[Solved] roxanne l euben enemy in the mirror

In a preface to the book, Euben clearly delineated two research questions underlying the whole study. First, the author analyzed the crisis of “secular liberal democracies” on the example of the United States with its voter absenteeism and decrease of active citizenship within the context of “religio-political movements [which] are galvanizing peoples into extraordinary attempts to remake the political world. ” The concern arises to the rich field of cultural theories associated with the quest for common good, faith, and authentic political as well as social structure.

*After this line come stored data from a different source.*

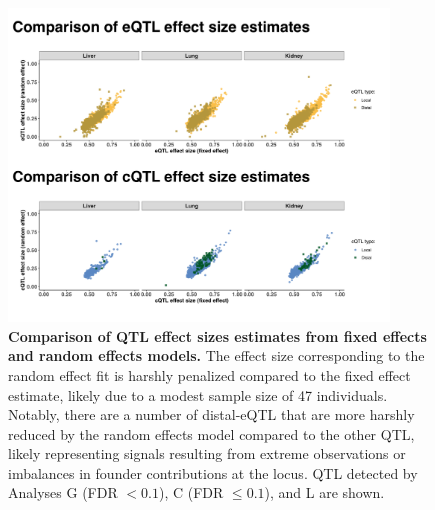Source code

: \documentclass[10pt,letterpaper,twoside]{article}
\begin{document}
\begin{figure}[hp]
\renewcommand{\familydefault}{\sfdefault}\normalfont
\centering
\includegraphics[width=0.9\textwidth, trim={0in 0in 0in 0in}, clip]{figs/fixefvsranef_qtl.pdf}
\caption{\textbf{Comparison of QTL effect sizes estimates from fixed effects and random effects models.} 
The effect size corresponding to the random effect fit is harshly penalized compared to the fixed effect estimate, likely due to a modest sample size of 47 individuals. Notably, there are a number of distal-eQTL that are more harshly reduced by the random effects model compared to the other QTL, likely representing signals resulting from extreme observations or imbalances in founder contributions at the locus. QTL detected by Analyses G (FDR $< 0.1$), C (FDR $\le 0.1$), and L are shown.
\label{fig:qtl_effect_size_fixefvsranef}}
\end{figure}
\end{document}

Second, Euben is attentive to the contradictions and conflicts of the modern Western political theory where purely theoretical concepts of politics are interpreted and changed by people. According to the scholar, the methods of conflict resolution in regard to the abovestated tensions seem to be hermeneutics, thus, the art of interpretation and deep comparative interdisciplinary analysis. Among the issues being touched Euben listed various theories (political, social, and critical), poststructuralism, Islamic studies, anthropology, comparative politics, and Near Eastern studies.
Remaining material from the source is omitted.